Baez-Hernandez has also published articles in academic journals and creative writing. She wrote “A Woman’s Cancer Journey: A Call for Human Rights” in Research for Community and Cultural Change in 2011 and “Breast Cancer: a New Aesthetic of the Subject” in The National Women’s Studies Association Journal in December 2009.

She started creative writing as a teenager. Baez-Hernandez first published poem was Born Equal in Centro de Estudios Puertorriquenos, Vol X11, No. 2000. She was selected to published Container, and There is Something in the anthology Between the Heart and the Land/Entre el Corazón y la Tierra Latina Poets from the Midwest (eds.) B. Cárdenas, J. Vázquez Paz. Chicago: Abrazo Press, 2000. books.google. She was invited to publish three poems at the Polvo post. Also publish the poems Azuloso, Intrusions, and Between Salome and Penelope, in the Diálogo, Centro for Latino Research, DePaul University, No. 11, Summer 2008. In addition, Baez Hernandez published an essay the Last Artist Standing: Living and sustaining A Creative Life over 50, edited by Sharon Louden, 2025.

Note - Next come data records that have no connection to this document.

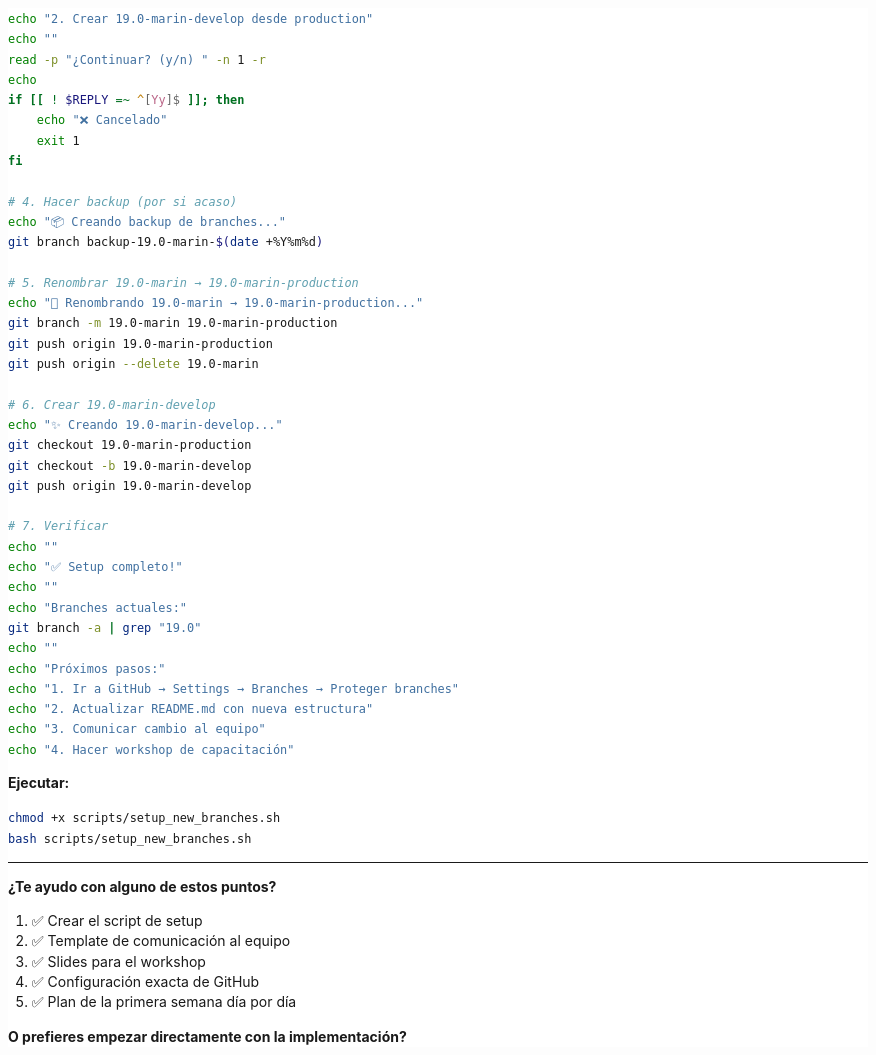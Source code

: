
 ```bash
echo "2. Crear 19.0-marin-develop desde production"
echo ""
read -p "¿Continuar? (y/n) " -n 1 -r
echo
if [[ ! $REPLY =~ ^[Yy]$ ]]; then
    echo "❌ Cancelado"
    exit 1
fi

# 4. Hacer backup (por si acaso)
echo "📦 Creando backup de branches..."
git branch backup-19.0-marin-$(date +%Y%m%d)

# 5. Renombrar 19.0-marin → 19.0-marin-production
echo "🔄 Renombrando 19.0-marin → 19.0-marin-production..."
git branch -m 19.0-marin 19.0-marin-production
git push origin 19.0-marin-production
git push origin --delete 19.0-marin

# 6. Crear 19.0-marin-develop
echo "✨ Creando 19.0-marin-develop..."
git checkout 19.0-marin-production
git checkout -b 19.0-marin-develop
git push origin 19.0-marin-develop

# 7. Verificar
echo ""
echo "✅ Setup completo!"
echo ""
echo "Branches actuales:"
git branch -a | grep "19.0"
echo ""
echo "Próximos pasos:"
echo "1. Ir a GitHub → Settings → Branches → Proteger branches"
echo "2. Actualizar README.md con nueva estructura"
echo "3. Comunicar cambio al equipo"
echo "4. Hacer workshop de capacitación"
```

**Ejecutar:**
```bash
chmod +x scripts/setup_new_branches.sh
bash scripts/setup_new_branches.sh
```

---

**¿Te ayudo con alguno de estos puntos?**
1. ✅ Crear el script de setup
2. ✅ Template de comunicación al equipo
3. ✅ Slides para el workshop
4. ✅ Configuración exacta de GitHub
5. ✅ Plan de la primera semana día por día

**O prefieres empezar directamente con la implementación?**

==Territories of the Breast==
In 2001, Baez-Hernandez was diagnosed with breast cancer. During diagnosed in and out patient clinic her rights to understand and discuss her treatment options had been violated. She began to document her body modification through biopsies, treatment and between surgeries, as strategies to manage the anguish of being disfranchised. She shares the struggles with the American healthcare system, both as a woman and an immigrant, reflected a human rights movement within her artwork. In 2006, she produced a film called Territories of the Breast, which documented not only her experience with her cancer treatment but the treatment of fellow patients as well. The film was given the Spirit award at the Reels Sister of the Diaspora Film Festival in New York.